(Data excerpts)

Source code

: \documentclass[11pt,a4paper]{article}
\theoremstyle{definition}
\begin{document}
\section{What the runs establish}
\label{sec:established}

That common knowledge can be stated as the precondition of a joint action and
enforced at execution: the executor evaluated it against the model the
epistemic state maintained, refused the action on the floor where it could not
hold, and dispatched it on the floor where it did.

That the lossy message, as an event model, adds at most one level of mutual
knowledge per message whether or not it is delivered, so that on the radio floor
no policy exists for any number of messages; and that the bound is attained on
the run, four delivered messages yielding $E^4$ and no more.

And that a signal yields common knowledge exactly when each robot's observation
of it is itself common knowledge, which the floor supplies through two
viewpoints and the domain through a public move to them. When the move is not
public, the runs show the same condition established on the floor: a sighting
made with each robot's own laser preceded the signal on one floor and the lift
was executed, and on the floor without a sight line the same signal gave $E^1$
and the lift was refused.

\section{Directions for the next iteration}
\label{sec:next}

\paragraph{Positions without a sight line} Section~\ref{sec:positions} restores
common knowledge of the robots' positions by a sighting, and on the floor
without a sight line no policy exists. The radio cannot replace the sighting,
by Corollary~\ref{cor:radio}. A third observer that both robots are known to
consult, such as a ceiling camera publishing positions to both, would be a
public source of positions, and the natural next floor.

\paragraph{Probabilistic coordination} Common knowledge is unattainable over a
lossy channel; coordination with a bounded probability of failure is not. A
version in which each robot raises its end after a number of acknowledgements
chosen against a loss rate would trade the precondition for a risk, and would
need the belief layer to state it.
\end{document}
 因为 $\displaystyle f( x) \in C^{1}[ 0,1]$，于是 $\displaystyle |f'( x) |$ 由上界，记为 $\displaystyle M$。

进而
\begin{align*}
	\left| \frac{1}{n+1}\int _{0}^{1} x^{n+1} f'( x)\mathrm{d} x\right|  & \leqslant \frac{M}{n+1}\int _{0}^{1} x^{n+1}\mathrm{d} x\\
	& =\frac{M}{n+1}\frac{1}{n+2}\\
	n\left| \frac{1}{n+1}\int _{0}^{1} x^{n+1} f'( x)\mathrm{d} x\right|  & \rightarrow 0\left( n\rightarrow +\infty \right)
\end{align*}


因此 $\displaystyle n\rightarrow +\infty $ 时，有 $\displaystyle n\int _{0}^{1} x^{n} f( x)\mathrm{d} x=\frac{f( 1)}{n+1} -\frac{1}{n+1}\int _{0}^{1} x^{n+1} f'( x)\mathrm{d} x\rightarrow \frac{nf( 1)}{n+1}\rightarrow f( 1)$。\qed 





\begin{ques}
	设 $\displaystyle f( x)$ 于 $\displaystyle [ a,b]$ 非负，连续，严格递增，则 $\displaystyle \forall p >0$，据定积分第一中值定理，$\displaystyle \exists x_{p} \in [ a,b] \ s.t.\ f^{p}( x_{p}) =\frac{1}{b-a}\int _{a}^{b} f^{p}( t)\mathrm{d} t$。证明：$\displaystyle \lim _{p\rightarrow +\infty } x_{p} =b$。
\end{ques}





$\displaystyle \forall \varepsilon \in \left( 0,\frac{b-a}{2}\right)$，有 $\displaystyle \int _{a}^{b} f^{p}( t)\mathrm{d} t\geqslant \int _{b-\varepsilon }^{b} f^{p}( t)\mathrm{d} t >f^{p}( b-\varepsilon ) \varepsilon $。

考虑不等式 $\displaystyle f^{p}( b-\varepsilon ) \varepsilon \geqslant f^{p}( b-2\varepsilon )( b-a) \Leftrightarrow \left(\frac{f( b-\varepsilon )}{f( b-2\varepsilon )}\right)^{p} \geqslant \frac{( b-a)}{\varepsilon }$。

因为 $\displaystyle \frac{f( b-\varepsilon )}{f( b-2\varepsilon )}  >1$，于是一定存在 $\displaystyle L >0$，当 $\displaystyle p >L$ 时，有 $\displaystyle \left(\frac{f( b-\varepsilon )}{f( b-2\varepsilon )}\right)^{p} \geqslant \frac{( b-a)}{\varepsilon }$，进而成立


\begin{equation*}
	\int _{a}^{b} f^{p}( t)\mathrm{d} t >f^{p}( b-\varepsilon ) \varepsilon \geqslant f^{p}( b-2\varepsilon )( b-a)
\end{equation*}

* Exercise description *
Could you restate all of the lines above without altering a single word?

* Result of the exercise *
Source code

: \documentclass[11pt,a4paper]{article}
\theoremstyle{definition}
\begin{document}
\section{What the runs establish}
\label{sec:established}

That common knowledge can be stated as the precondition of a joint action and
enforced at execution: the executor evaluated it against the model the
epistemic state maintained, refused the action on the floor where it could not
hold, and dispatched it on the floor where it did.

That the lossy message, as an event model, adds at most one level of mutual
knowledge per message whether or not it is delivered, so that on the radio floor
no policy exists for any number of messages; and that the bound is attained on
the run, four delivered messages yielding $E^4$ and no more.

And that a signal yields common knowledge exactly when each robot's observation
of it is itself common knowledge, which the floor supplies through two
viewpoints and the domain through a public move to them. When the move is not
public, the runs show the same condition established on the floor: a sighting
made with each robot's own laser preceded the signal on one floor and the lift
was executed, and on the floor without a sight line the same signal gave $E^1$
and the lift was refused.

\section{Directions for the next iteration}
\label{sec:next}

\paragraph{Positions without a sight line} Section~\ref{sec:positions} restores
common knowledge of the robots' positions by a sighting, and on the floor
without a sight line no policy exists. The radio cannot replace the sighting,
by Corollary~\ref{cor:radio}. A third observer that both robots are known to
consult, such as a ceiling camera publishing positions to both, would be a
public source of positions, and the natural next floor.

\paragraph{Probabilistic coordination} Common knowledge is unattainable over a
lossy channel; coordination with a bounded probability of failure is not. A
version in which each robot raises its end after a number of acknowledgements
chosen against a loss rate would trade the precondition for a risk, and would
need the belief layer to state it.
\end{document}
 因为 $\displaystyle f( x) \in C^{1}[ 0,1]$，于是 $\displaystyle |f'( x) |$ 由上界，记为 $\displaystyle M$。

进而
\begin{align*}
	\left| \frac{1}{n+1}\int _{0}^{1} x^{n+1} f'( x)\mathrm{d} x\right|  & \leqslant \frac{M}{n+1}\int _{0}^{1} x^{n+1}\mathrm{d} x\\
	& =\frac{M}{n+1}\frac{1}{n+2}\\
	n\left| \frac{1}{n+1}\int _{0}^{1} x^{n+1} f'( x)\mathrm{d} x\right|  & \rightarrow 0\left( n\rightarrow +\infty \right)
\end{align*}


因此 $\displaystyle n\rightarrow +\infty $ 时，有 $\displaystyle n\int _{0}^{1} x^{n} f( x)\mathrm{d} x=\frac{f( 1)}{n+1} -\frac{1}{n+1}\int _{0}^{1} x^{n+1} f'( x)\mathrm{d} x\rightarrow \frac{nf( 1)}{n+1}\rightarrow f( 1)$。\qed 





\begin{ques}
	设 $\displaystyle f( x)$ 于 $\displaystyle [ a,b]$ 非负，连续，严格递增，则 $\displaystyle \forall p >0$，据定积分第一中值定理，$\displaystyle \exists x_{p} \in [ a,b] \ s.t.\ f^{p}( x_{p}) =\frac{1}{b-a}\int _{a}^{b} f^{p}( t)\mathrm{d} t$。证明：$\displaystyle \lim _{p\rightarrow +\infty } x_{p} =b$。
\end{ques}





$\displaystyle \forall \varepsilon \in \left( 0,\frac{b-a}{2}\right)$，有 $\displaystyle \int _{a}^{b} f^{p}( t)\mathrm{d} t\geqslant \int _{b-\varepsilon }^{b} f^{p}( t)\mathrm{d} t >f^{p}( b-\varepsilon ) \varepsilon $。

考虑不等式 $\displaystyle f^{p}( b-\varepsilon ) \varepsilon \geqslant f^{p}( b-2\varepsilon )( b-a) \Leftrightarrow \left(\frac{f( b-\varepsilon )}{f( b-2\varepsilon )}\right)^{p} \geqslant \frac{( b-a)}{\varepsilon }$。

因为 $\displaystyle \frac{f( b-\varepsilon )}{f( b-2\varepsilon )}  >1$，于是一定存在 $\displaystyle L >0$，当 $\displaystyle p >L$ 时，有 $\displaystyle \left(\frac{f( b-\varepsilon )}{f( b-2\varepsilon )}\right)^{p} \geqslant \frac{( b-a)}{\varepsilon }$，进而成立


\begin{equation*}
	\int _{a}^{b} f^{p}( t)\mathrm{d} t >f^{p}( b-\varepsilon ) \varepsilon \geqslant f^{p}( b-2\varepsilon )( b-a)
\end{equation*}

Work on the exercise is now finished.